2015年4~6月期連結決算を発表し、記者の取材に応じるシャープの高橋興三社長(右端)=2015年7月31日、東京都港区(共同)【拡大】
中国人向けの観光ビザの発給要件緩和や、免税品の拡大が功を奏し、訪日客の消費は絶好調だ。資生堂も日焼け止めの「アネッサ」が中国人に人気で大きく売り上げを伸ばした。
大手百貨店4社の7月の既存店売上高(速報値)は、前年同月比で全社が4カ月連続のプラスだったが、訪日客や国内富裕層の消費に支えられた面が大きい。
頼みの中国では景気に減速感が出ており、地方政府の債務拡大で公共投資にも急ブレーキがかかった。中国向けの建機販売が大幅縮小した神戸製鋼所の梅原尚人副社長は「市場回復の動きが見えない」とため息をつく。
経営難のシャープにも影響はおよび「液晶パネルは中国の成長鈍化で売り上げが減少した」(高橋興三社長)。他の新興国の経済も変調を来している。三菱自動車の幹部は「タイやロシア経済の停滞が続いている」と強調した。

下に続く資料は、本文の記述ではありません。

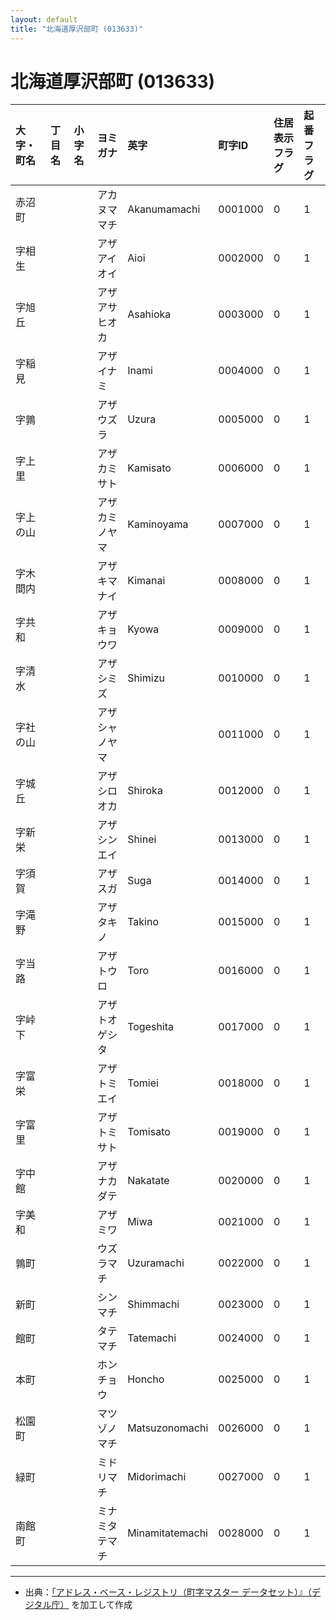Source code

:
 ```yaml
---
layout: default
title: "北海道厚沢部町 (013633)"
---
```


# 北海道厚沢部町 (013633)

| 大字・町名 | 丁目名 | 小字名 | ヨミガナ | 英字 | 町字ID | 住居表示フラグ | 起番フラグ |
|:---|:---|:---|:---|:---|:---|:---|:---|
| 赤沼町 |  |  | アカヌママチ | Akanumamachi | 0001000 | 0 | 1 |
| 字相生 |  |  | アザアイオイ | Aioi | 0002000 | 0 | 1 |
| 字旭丘 |  |  | アザアサヒオカ | Asahioka | 0003000 | 0 | 1 |
| 字稲見 |  |  | アザイナミ | Inami | 0004000 | 0 | 1 |
| 字鶉 |  |  | アザウズラ | Uzura | 0005000 | 0 | 1 |
| 字上里 |  |  | アザカミサト | Kamisato | 0006000 | 0 | 1 |
| 字上の山 |  |  | アザカミノヤマ | Kaminoyama | 0007000 | 0 | 1 |
| 字木間内 |  |  | アザキマナイ | Kimanai | 0008000 | 0 | 1 |
| 字共和 |  |  | アザキョウワ | Kyowa | 0009000 | 0 | 1 |
| 字清水 |  |  | アザシミズ | Shimizu | 0010000 | 0 | 1 |
| 字社の山 |  |  | アザシャノヤマ |  | 0011000 | 0 | 1 |
| 字城丘 |  |  | アザシロオカ | Shiroka | 0012000 | 0 | 1 |
| 字新栄 |  |  | アザシンエイ | Shinei | 0013000 | 0 | 1 |
| 字須賀 |  |  | アザスガ | Suga | 0014000 | 0 | 1 |
| 字滝野 |  |  | アザタキノ | Takino | 0015000 | 0 | 1 |
| 字当路 |  |  | アザトウロ | Toro | 0016000 | 0 | 1 |
| 字峠下 |  |  | アザトオゲシタ | Togeshita | 0017000 | 0 | 1 |
| 字富栄 |  |  | アザトミエイ | Tomiei | 0018000 | 0 | 1 |
| 字富里 |  |  | アザトミサト | Tomisato | 0019000 | 0 | 1 |
| 字中館 |  |  | アザナカダテ | Nakatate | 0020000 | 0 | 1 |
| 字美和 |  |  | アザミワ | Miwa | 0021000 | 0 | 1 |
| 鶉町 |  |  | ウズラマチ | Uzuramachi | 0022000 | 0 | 1 |
| 新町 |  |  | シンマチ | Shimmachi | 0023000 | 0 | 1 |
| 館町 |  |  | タテマチ | Tatemachi | 0024000 | 0 | 1 |
| 本町 |  |  | ホンチョウ | Honcho | 0025000 | 0 | 1 |
| 松園町 |  |  | マツゾノマチ | Matsuzonomachi | 0026000 | 0 | 1 |
| 緑町 |  |  | ミドリマチ | Midorimachi | 0027000 | 0 | 1 |
| 南館町 |  |  | ミナミタテマチ | Minamitatemachi | 0028000 | 0 | 1 |

---

- 出典：[「アドレス・ベース・レジストリ（町字マスター データセット）』（デジタル庁）](https://www.digital.go.jp/policies/base_registry_address/) を加工して作成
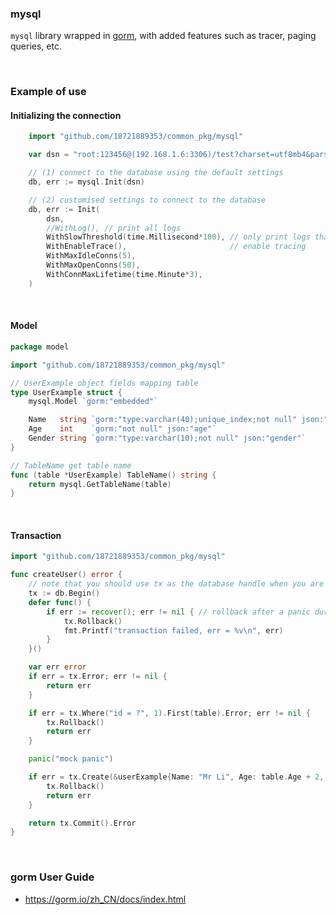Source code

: ### mysql

`mysql` library wrapped in [gorm](gorm.io/gorm), with added features such as tracer, paging queries, etc.

<br>

### Example of use

#### Initializing the connection

```go
    import "github.com/18721889353/common_pkg/mysql"

    var dsn = "root:123456@(192.168.1.6:3306)/test?charset=utf8mb4&parseTime=True&loc=Local"

    // (1) connect to the database using the default settings
    db, err := mysql.Init(dsn)

    // (2) customised settings to connect to the database
	db, err := Init(
		dsn,
		//WithLog(), // print all logs
		WithSlowThreshold(time.Millisecond*100), // only print logs that take longer than 100 milliseconds to execute
		WithEnableTrace(),                       // enable tracing
		WithMaxIdleConns(5),
		WithMaxOpenConns(50),
		WithConnMaxLifetime(time.Minute*3),
	)
```

<br>

#### Model

```go
package model

import "github.com/18721889353/common_pkg/mysql"

// UserExample object fields mapping table
type UserExample struct {
	mysql.Model `gorm:"embedded"`

	Name   string `gorm:"type:varchar(40);unique_index;not null" json:"name"`
	Age    int    `gorm:"not null" json:"age"`
	Gender string `gorm:"type:varchar(10);not null" json:"gender"`
}

// TableName get table name
func (table *UserExample) TableName() string {
	return mysql.GetTableName(table)
}
```

<br>

#### Transaction

```go
import "github.com/18721889353/common_pkg/mysql"

func createUser() error {
	// note that you should use tx as the database handle when you are in a transaction
	tx := db.Begin()
	defer func() {
		if err := recover(); err != nil { // rollback after a panic during transaction execution
			tx.Rollback()
			fmt.Printf("transaction failed, err = %v\n", err)
		}
	}()

	var err error
	if err = tx.Error; err != nil {
		return err
	}

	if err = tx.Where("id = ?", 1).First(table).Error; err != nil {
		tx.Rollback()
		return err
	}

	panic("mock panic")

	if err = tx.Create(&userExample{Name: "Mr Li", Age: table.Age + 2, Gender: "male"}).Error; err != nil {
		tx.Rollback()
		return err
	}

	return tx.Commit().Error
}
```
<br>

### gorm User Guide

- https://gorm.io/zh_CN/docs/index.html
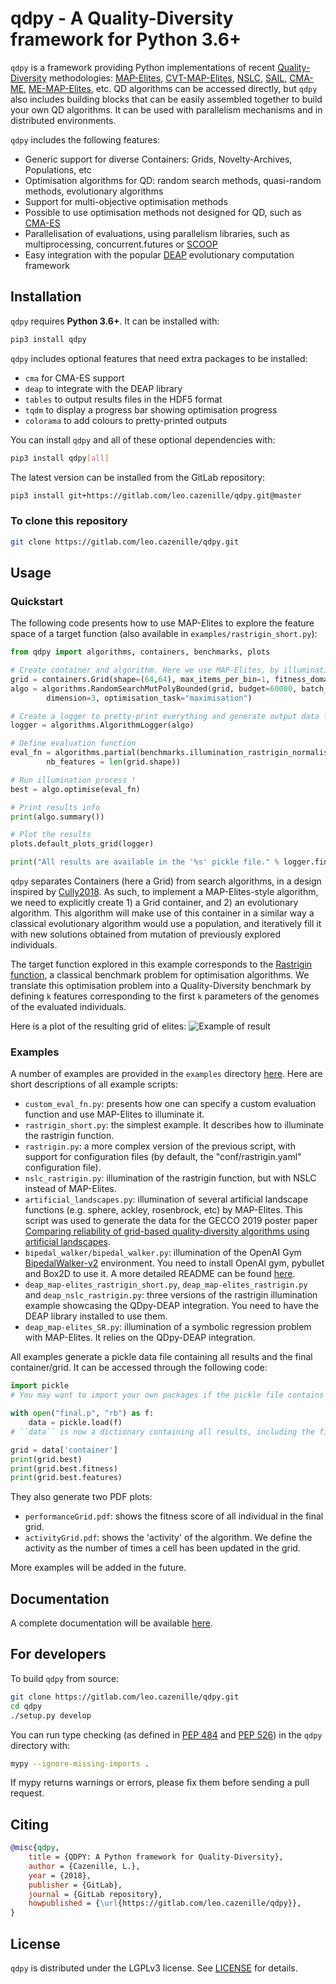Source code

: # qdpy - A Quality-Diversity framework for Python 3.6+

`qdpy` is a framework providing Python implementations of recent [Quality-Diversity](https://www.frontiersin.org/articles/10.3389/frobt.2016.00040/full) methodologies: [MAP-Elites](https://arxiv.org/abs/1504.04909), [CVT-MAP-Elites](https://arxiv.org/pdf/1610.05729.pdf), [NSLC](https://arxiv.org/pdf/1610.05729.pdf), [SAIL](https://arxiv.org/pdf/1702.03713.pdf), [CMA-ME](https://arxiv.org/abs/1912.02400), [ME-MAP-Elites](TBD), etc.
QD algorithms can be accessed directly, but `qdpy` also includes building blocks that can be easily assembled together to build your own QD algorithms. It can be used with parallelism mechanisms and in distributed environments.

`qdpy` includes the following features:
 * Generic support for diverse Containers: Grids, Novelty-Archives, Populations, etc
 * Optimisation algorithms for QD: random search methods, quasi-random methods, evolutionary algorithms
 * Support for multi-objective optimisation methods
 * Possible to use optimisation methods not designed for QD, such as [CMA-ES](https://arxiv.org/pdf/1604.00772.pdf)
 * Parallelisation of evaluations, using parallelism libraries, such as multiprocessing, concurrent.futures or [SCOOP](https://github.com/soravux/scoop)
 * Easy integration with the popular [DEAP](https://github.com/DEAP/deap) evolutionary computation framework


## Installation
`qdpy` requires **Python 3.6+**. It can be installed with:
```bash
pip3 install qdpy
```

`qdpy` includes optional features that need extra packages to be installed:
 * `cma` for CMA-ES support
 * `deap` to integrate with the DEAP library
 * `tables` to output results files in the HDF5 format
 * `tqdm` to display a progress bar showing optimisation progress
 * `colorama` to add colours to pretty-printed outputs

You can install `qdpy` and all of these optional dependencies with:
```bash
pip3 install qdpy[all]
```

The latest version can be installed from the GitLab repository:
```bash
pip3 install git+https://gitlab.com/leo.cazenille/qdpy.git@master
```

### To clone this repository

```bash
git clone https://gitlab.com/leo.cazenille/qdpy.git
```


## Usage

### Quickstart

The following code presents how to use MAP-Elites to explore the feature space of a target function (also available in `examples/rastrigin_short.py`):

```python
from qdpy import algorithms, containers, benchmarks, plots

# Create container and algorithm. Here we use MAP-Elites, by illuminating a Grid container by evolution.
grid = containers.Grid(shape=(64,64), max_items_per_bin=1, fitness_domain=((0., 1.),), features_domain=((0., 1.), (0., 1.)))
algo = algorithms.RandomSearchMutPolyBounded(grid, budget=60000, batch_size=500,
        dimension=3, optimisation_task="maximisation")

# Create a logger to pretty-print everything and generate output data files
logger = algorithms.AlgorithmLogger(algo)

# Define evaluation function
eval_fn = algorithms.partial(benchmarks.illumination_rastrigin_normalised,
        nb_features = len(grid.shape))

# Run illumination process !
best = algo.optimise(eval_fn)

# Print results info
print(algo.summary())

# Plot the results
plots.default_plots_grid(logger)

print("All results are available in the '%s' pickle file." % logger.final_filename)
```


`qdpy` separates Containers (here a Grid) from search algorithms, in a design inspired by [Cully2018](https://ieeexplore.ieee.org/stamp/stamp.jsp?arnumber=7959075).
As such, to implement a MAP-Elites-style algorithm, we need to explicitly create 1) a Grid container, and 2) an evolutionary algorithm.
This algorithm will make use of this container in a similar way a classical evolutionary algorithm would use a population, and iteratively fill it with new solutions
obtained from mutation of previously explored individuals.

The target function explored in this example corresponds to the [Rastrigin function](https://en.wikipedia.org/wiki/Rastrigin_function), a classical benchmark problem for optimisation algorithms.
We translate this optimisation problem into a Quality-Diversity benchmark by defining `k` features corresponding to the first `k` parameters of the genomes of the evaluated individuals.

Here is a plot of the resulting grid of elites:
![Example of result](.description/performancesGrid.png)


### Examples
A number of examples are provided in the `examples` directory [here](https://gitlab.com/leo.cazenille/qdpy/tree/master/examples).
Here are short descriptions of all example scripts:
 * `custom_eval_fn.py`: presents how one can specify a custom evaluation function and use MAP-Elites to illuminate it.
 * `rastrigin_short.py`: the simplest example. It describes how to illuminate the rastrigin function.
 * `rastrigin.py`: a more complex version of the previous script, with support for configuration files (by default, the "conf/rastrigin.yaml" configuration file).
 * `nslc_rastrigin.py`: illumination of the rastrigin function, but with NSLC instead of MAP-Elites.
 * `artificial_landscapes.py`: illumination of several artificial landscape functions (e.g. sphere, ackley, rosenbrock, etc) by MAP-Elites. This script was used to generate the data for the GECCO 2019 poster paper [Comparing reliability of grid-based quality-diversity algorithms using artificial landscapes](https://dl.acm.org/doi/pdf/10.1145/3319619.3321895).
 * `bipedal_walker/bipedal_walker.py`: illumination of the OpenAI Gym [BipedalWalker-v2](https://gym.openai.com/envs/BipedalWalker-v2/) environment. You need to install OpenAI gym, pybullet and Box2D to use it. A more detailed README can be found [here](examples/bipedal_walker).
 * `deap_map-elites_rastrigin_short.py`, `deap_map-elites_rastrigin.py` and `deap_nslc_rastrigin.py`: three versions of the rastrigin illumination example showcasing the QDpy-DEAP integration. You need to have the DEAP library installed to use them.
 * `deap_map-elites_SR.py`: illumination of a symbolic regression problem with MAP-Elites. It relies on the QDpy-DEAP integration.

All examples generate a pickle data file containing all results and the final container/grid. It can be accessed through the following code:
```python
import pickle
# You may want to import your own packages if the pickle file contains custom objects

with open("final.p", "rb") as f:
    data = pickle.load(f)
# ``data`` is now a dictionary containing all results, including the final container, all solutions, the algorithm parameters, etc.

grid = data['container']
print(grid.best)
print(grid.best.fitness)
print(grid.best.features)
```

They also generate two PDF plots:
 * `performanceGrid.pdf`: shows the fitness score of all individual in the final grid.
 * `activityGrid.pdf`: shows the 'activity' of the algorithm. We define the activity as the number of times a cell has been updated in the grid.

More examples will be added in the future.



## Documentation
A complete documentation will be available [here](https://leo.cazenille.gitlab.io/qdpy/).


## For developers

To build `qdpy` from source:
```bash
git clone https://gitlab.com/leo.cazenille/qdpy.git
cd qdpy
./setup.py develop
```

You can run type checking (as defined in [PEP 484](https://www.python.org/dev/peps/pep-0484/) and [PEP 526](https://www.python.org/dev/peps/pep-0526/)) in the `qdpy` directory with:
```bash
mypy --ignore-missing-imports .
```

If mypy returns warnings or errors, please fix them before sending a pull request.


## Citing

```bibtex
@misc{qdpy,
    title = {QDPY: A Python framework for Quality-Diversity},
    author = {Cazenille, L.},
    year = {2018},
    publisher = {GitLab},
    journal = {GitLab repository},
    howpublished = {\url{https://gitlab.com/leo.cazenille/qdpy}},
}
```


## License

`qdpy` is distributed under the LGPLv3 license. See [LICENSE](LICENSE) for details.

パナソニックは全体の業績が堅調だったが、国内の売上高は前年同期を下回った。河井英明専務は「太陽光パネルなど国内の住宅関連が出遅れた」と話す。
ホンダは北米向けが好調だったが、ことし4月の軽自動車税増税が響き「国内販売は苦戦した」(岩村哲夫副社長)。スズキの担当者も「増税で非常に厳しかった」と振り返った。